Amor é fogo que arde sem se ver; / É ferida que dói, e não se sente; / É um contentamento descontente; / É dor que desatina sem doer.

É um não querer mais que bem querer; / É um andar solitário entre a gente; / É nunca contentar-se de contente; / É um cuidar que se ganha em se perder.

É querer estar preso por vontade; / É servir a quem vence, o vencedor; / É ter com quem nos mata, lealdade.

Mas como causar pode seu favor / Nos corações humanos amizade, / Se tão contrário a si é o mesmo Amor?

(L. Camões)



7. Termômetros têm crenças sobre a temperatura?

Submarinos sabem nadar?


8. Organismos biológicos: luta pela existência, energia e tempo limitados

Discriminação do que é relevante no ambiente para a sobrevivência e reprodução é selecionado.

Mecanismos automáticos de discriminação em bactérias, células, organismos complexos. (Em mamíferos: instintos, emoções, sentimentos, padrões perceptuais)

--> Termômetros não se importam com a temperatura, pessoas se importam.


9. Mentes: adaptadas para discriminar o que é relevante e orientar o comportamento em direção ao que mais importa (valores)

Percepção: a maior parte da informação disponível no ambiente é desconsiderada.

Molduras perceptuais: percebemos apenas uma pequena parcela do ambiente, a que se mostra saliente no ambiente para nós

Saliências ambientais não são constantes e variam conforme o contexto.

Autocorreção de molduras perceptuais

--> Processos inconscientes

10. Estrutura da relevância (fenomenologia)

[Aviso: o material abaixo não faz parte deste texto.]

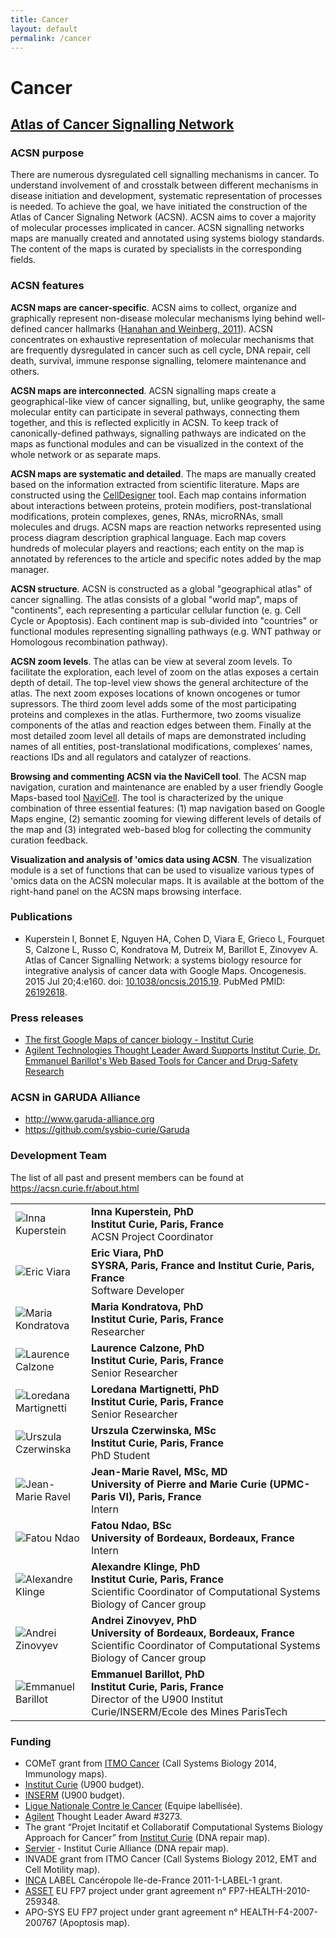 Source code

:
 ```yaml
---
title: Cancer
layout: default
permalink: /cancer
---
```



# Cancer

## [Atlas of Cancer Signalling Network](https://acsn.curie.fr/navicell/maps/acsn/master/index.html)

<h3 id="ACSN purpose">ACSN purpose</h3>

<p>There are numerous dysregulated cell signalling mechanisms in cancer. To understand involvement of and crosstalk between 
different mechanisms in disease initiation and development, systematic representation of processes is needed. To achieve 
the goal, we have initiated the construction of the Atlas of Cancer Signaling Network (ACSN). ACSN aims to cover a majority 
of molecular processes implicated in cancer. ACSN signalling networks maps are manually created and annotated using systems 
biology standards. The content of the maps is curated by specialists in the corresponding fields.</p>

<h3 id="ACSN features">ACSN features</h3>

<p><strong>ACSN maps are cancer-specific</strong>. ACSN aims to collect, organize and graphically represent non-disease molecular 
mechanisms lying behind well-defined cancer hallmarks 
(<a href="http://www.cell.com/abstract/S0092-8674%2811%2900127-9" target="_blank">Hanahan and Weinberg, 2011</a>). 
ACSN concentrates on exhaustive representation of molecular mechanisms that are frequently dysregulated in cancer such as cell cycle, 
DNA repair, cell death, survival, immune response signalling, telomere maintenance and others.</p>

<p><strong>ACSN maps are interconnected</strong>. ACSN signalling maps create a geographical-like view of cancer signalling, but, 
unlike geography, the same molecular entity can participate in several pathways, connecting them together, and this is reflected 
explicitly in ACSN. To keep track of canonically-defined pathways, signalling pathways are indicated on the maps as functional modules 
and can be visualized in the context of the whole network or as separate maps.</p>

<p><strong>ACSN maps are systematic and detailed</strong>. The maps are manually created based on the information extracted from 
scientific literature. Maps are constructed using the <a href="http://celldesigner.org/" target="_blank">CellDesigner</a> tool. Each map contains information about 
interactions between proteins, protein modifiers, post-translational modifications, protein complexes, genes, RNAs, microRNAs, 
small molecules and drugs. ACSN maps are reaction networks represented using process diagram description graphical language. 
Each map covers hundreds of molecular players and reactions; each entity on the map is annotated by references to the article and 
specific notes added by the map manager.</p>

<p><strong>ACSN structure</strong>. ACSN is constructed as a global "geographical atlas" of cancer signalling. The atlas consists 
of a global "world map", maps of "continents", each representing a particular cellular function (e. g. Cell Cycle or Apoptosis). 
Each continent map is sub-divided into "countries" or functional modules representing signalling pathways (e.g. WNT pathway or 
Homologous recombination pathway).</p>

<p><strong>ACSN zoom levels</strong>. The atlas can be view at several zoom levels. To facilitate the exploration, each level of 
zoom on the atlas exposes a certain depth of detail. The top-level view shows the general architecture of the atlas. The next zoom 
exposes locations of known oncogenes or tumor supressors. The third zoom level adds some of the most participating proteins and 
complexes in the atlas. Furthermore, two zooms visualize components of the atlas and reaction edges between them. Finally at the 
most detailed zoom level all details of maps are demonstrated including names of all entities, post-translational modifications, 
complexes’ names, reactions IDs and all regulators and catalyzer of reactions.</p>

<p><strong>Browsing and commenting ACSN via the NaviCell tool</strong>. The ACSN map navigation, curation and maintenance are enabled 
by a user friendly Google Maps-based tool <a href="https://navicell.curie.fr/" target="_blank">NaviCell</a>. The tool is characterized 
by the unique combination of three essential features: (1) map navigation based on Google Maps engine, (2) semantic zooming for 
viewing different levels of details of the map and (3) integrated web-based blog for collecting the community curation feedback.</p>

<p><strong>Visualization and analysis of 'omics data using ACSN</strong>. The visualization module is a set of functions that 
can be used to visualize various types of 'omics data on the ACSN molecular maps. It is available at the bottom of the right-hand 
panel on the ACSN maps browsing interface.</p>

<h3 id="Publications">Publications</h3>

<ul>
<li>
Kuperstein I, Bonnet E, Nguyen HA, Cohen D, Viara E, Grieco L, Fourquet S, Calzone L, Russo C, Kondratova M, Dutreix M, Barillot E, Zinovyev A. Atlas of Cancer Signalling Network: a systems biology resource for integrative analysis of cancer data with Google Maps. Oncogenesis. 2015 Jul 20;4:e160. 
doi: <a href="https://dx.doi.org/10.1038/oncsis.2015.19" target="_blank">10.1038/oncsis.2015.19</a>. 
PubMed PMID: <a href="https://www.ncbi.nlm.nih.gov/pubmed/26192618" target="_blank">26192618</a>.
</li>
</ul>

<h3 id="Press releases">Press releases</h3>

<ul>
<li>
<a href="http://curie.fr/actualites/premiere-google-maps-cancer-006559?prehome=0" target="_blank">The first Google Maps of cancer biology - Institut Curie </a>
</li>
<li>
<a href="http://www.agilent.com/about/newsroom/presrel/2013/27aug-ca13057.html" target="_blank">Agilent Technologies Thought Leader Award Supports Institut Curie, Dr. Emmanuel Barillot's Web Based Tools for Cancer and Drug-Safety Research</a>
</li>
</ul>

<h3 id="ACSN in GARUDA Alliance">ACSN in GARUDA Alliance</h3>

<ul>
<li><a href="http://www.garuda-alliance.org" target="_blank">http://www.garuda-alliance.org</a></li>
<li><a href="https://github.com/sysbio-curie/Garuda" target="_blank">https://github.com/sysbio-curie/Garuda</a></li>
</ul>

<h3 id="Developers team">Development Team</h3>

<p>The list of all past and present members can be found at <a href="https://acsn.curie.fr/about.html" target="_blank">https://acsn.curie.fr/about.html</a></p>

<table>
<tr>
<td width="105"><img src="../images/team/InnaKuperstein.jpg" alt="Inna Kuperstein" /></td>
<td><strong>Inna Kuperstein, PhD</strong><br /><strong>Institut Curie, Paris, France</strong><br />ACSN Project Coordinator<br /></td>
</tr>
<tr>
<td><img src="../images/team/EricViara.jpg" alt="Eric Viara" /></td>
<td><strong>Eric Viara, PhD</strong><br /><strong>SYSRA, Paris, France and Institut Curie, Paris, France</strong><br />Software Developer<br /></td>
</tr>
<tr>
<td><img src="../images/team/MariaKondratova.jpg" alt="Maria Kondratova" /></td>
<td><strong>Maria Kondratova, PhD</strong><br /><strong>Institut Curie, Paris, France</strong><br />Researcher</td>
</tr>
<tr>
<td><img src="../images/team/LaurenceCalzone.jpg" alt="Laurence Calzone" /></td>
<td><strong>Laurence Calzone, PhD</strong><br /><strong>Institut Curie, Paris, France</strong><br />Senior Researcher</td>
</tr>
<tr>
<td><img src="../images/team/LoredanaMartignetti.jpg" alt="Loredana Martignetti" /></td>
<td><strong>Loredana Martignetti, PhD</strong><br /><strong>Institut Curie, Paris, France</strong><br />Senior Researcher</td>
</tr>
<tr>
<td><img src="../images/team/UrszulaCzerwinska.jpg" alt="Urszula Czerwinska" /></td>
<td><strong>Urszula Czerwinska, MSc</strong><br /><strong>Institut Curie, Paris, France</strong><br />PhD Student</td>
</tr>
<tr>
<td><img src="../images/team/JeanMarieRavel.jpg" alt="Jean-Marie Ravel" /></td>
<td><strong>Jean-Marie Ravel, MSc, MD</strong><br /><strong>University of Pierre and Marie Curie (UPMC-Paris VI), Paris, France</strong><br />Intern</td>
</tr>
<tr>
<td><img src="../images/team/noprofile.jpg" alt="Fatou Ndao" /></td>
<td><strong>Fatou Ndao, BSc</strong><br /><strong>University of Bordeaux, Bordeaux, France</strong><br />Intern</td>
</tr>
<tr>
<td><img src="../images/team/noprofile.jpg" alt="Alexandre Klinge" /></td>
<td><strong>Alexandre Klinge, PhD</strong><br /><strong>Institut Curie, Paris, France</strong><br />Scientific Coordinator of Computational Systems Biology of Cancer group</td>
</tr>
<tr>
<td><img src="../images/team/AndreiZinovyev.jpg" alt="Andrei Zinovyev" /></td>
<td><strong>Andrei Zinovyev, PhD</strong><br /><strong>University of Bordeaux, Bordeaux, France</strong><br />Scientific Coordinator of Computational Systems Biology of Cancer group</td>
</tr>
<tr>
<td><img src="../images/team/EmmanuelBarillot.jpg" alt="Emmanuel Barillot" /></td>
<td><strong>Emmanuel Barillot, PhD</strong><br /><strong>Institut Curie, Paris, France</strong><br />Director of the U900 Institut Curie/INSERM/Ecole des Mines ParisTech</td>
</tr>
</table>

<h3 id="Funding">Funding</h3>

<ul>
<li>COMeT grant from <a href="https://itcancer.aviesan.fr/" target="_blank">ITMO Cancer</a> 
(Call Systems Biology 2014, Immunology maps).</li>
<li><a href="http://www.curie.fr/" target="_blank">Institut Curie</a> (U900 budget).</li>
<li><a href="http://www.inserm.fr/" target="_blank">INSERM</a> (U900 budget).</li>
<li><a href="http://www.ligue-cancer.net/" target="_blank">Ligue Nationale Contre le Cancer</a> (Equipe labellisée).</li>
<li><a href="http://www.agilent.com/" target="_blank">Agilent</a> Thought Leader Award #3273.</li>
<li>The grant “Projet Incitatif et Collaboratif Computational Systems Biology Approach for Cancer” from 
<a href="http://www.curie.fr/" target="_blank">Institut Curie</a> (DNA repair map).</li>
<li><a href="http://www.servier.fr/" target="_blank">Servier</a> - Institut Curie Alliance (DNA repair map).</li>
<li>INVADE grant from ITMO Cancer (Call Systems Biology 2012, EMT and Cell Motility map).</li>
<li><a href="http://www.e-cancer.fr/en" target="_blank">INCA</a> LABEL Cancéropole Ile-de-France 2011-1-LABEL-1 grant.</li>
<li><a href="http://www.ucd.ie/sbi/asset/" target="_blank">ASSET</a> EU FP7 project under grant agreement 
n° FP7-HEALTH-2010-259348.</li>
<li>APO-SYS EU FP7 project under grant agreement n° HEALTH-F4-2007-200767 (Apoptosis map).</li>
</ul>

i. Relevância para o mim agora: molduras perceptuais (cores, sabores, cheiros, sons etc.)

ii. Busca do que é relevante: sistema de identificação de informações preditivas do que é relevante por meio de padrões. (Informações sobre o ambiente são parciais, ambíguas, às vezes enganosas; por isso, padrões ambientais são selecionados e não informações particulares.) Atenção seletiva de padrões ambientais, pessoais e sociais. (Cultura)

iii. Consciência do futuro: o que é relevante para mim agora pode não ser no futuro para ou para o meu grupo. Há coisas mais importantes do qeu eu ou do que o grupo a que pertenço. (Transcendência, religião)


Padrões na música: https://www.youtube.com/watch?v=9xbj2qQpIaU

https://www.youtube.com/watch?v=4yCdk5yMnwc


11. (Vervaeke) Prazer, pertencimento, amor

Relevância imediata: eros

Relevância para o meu grupo: philia [Cf. Tao Te Ching 27]

Relevância transcendente: reverência [e seu correlato, a humildade] com relação ao que aparece como sagrado (agape) [Modelo: amor materno/paterno pelos filhos (cf. Harry Frankfurt, The importance of what we care about]

http://www.templobudista.org/


Paulo, I Coríntios 13

Ainda que eu fale as línguas dos homens e dos anjos, se não tiver amor, sou como um bronze que soa ou um címbalo que retine. Ainda que eu tenha o dom da profecia e conheça todos os mistérios e toda a ciência, ainda que eu tenha tão grande fé que transporte montanhas, se não tiver amor, nada sou. Ainda que eu distribua todos os meus bens e entregue o meu corpo para ser queimado, se não tiver amor, de nada me aproveita. O amor é paciente, o amor é prestativo, não é invejoso, não é arrogante nem orgulhoso, nada faz de inconveniente, não procura o seu próprio interesse, não se irrita nem guarda ressentimento. Não se alegra com a injustiça, mas rejubila com a verdade. Tudo desculpa, tudo crê, tudo espera, tudo suporta. O amor jamais passará. As profecias terão o seu fim, o dom das línguas terminará e a ciência vai ser inútil. Pois o nosso conhecimento é imperfeito e também imperfeita é a nossa profecia. Mas, quando vier o que é perfeito, o que é imperfeito desaparecerá. Quando eu era criança, falava como criança, pensava como criança, raciocinava como criança. Mas, quando me tornei homem, deixei o que era próprio de criança. Agora, vemos como num espelho, de maneira confusa; depois, veremos face a face. Agora, conheço de modo imperfeito; depois, conhecerei como sou conhecido. Agora permanecem estas três coisas: a fé, a esperança e o amor;mas a maior de todas é o amor.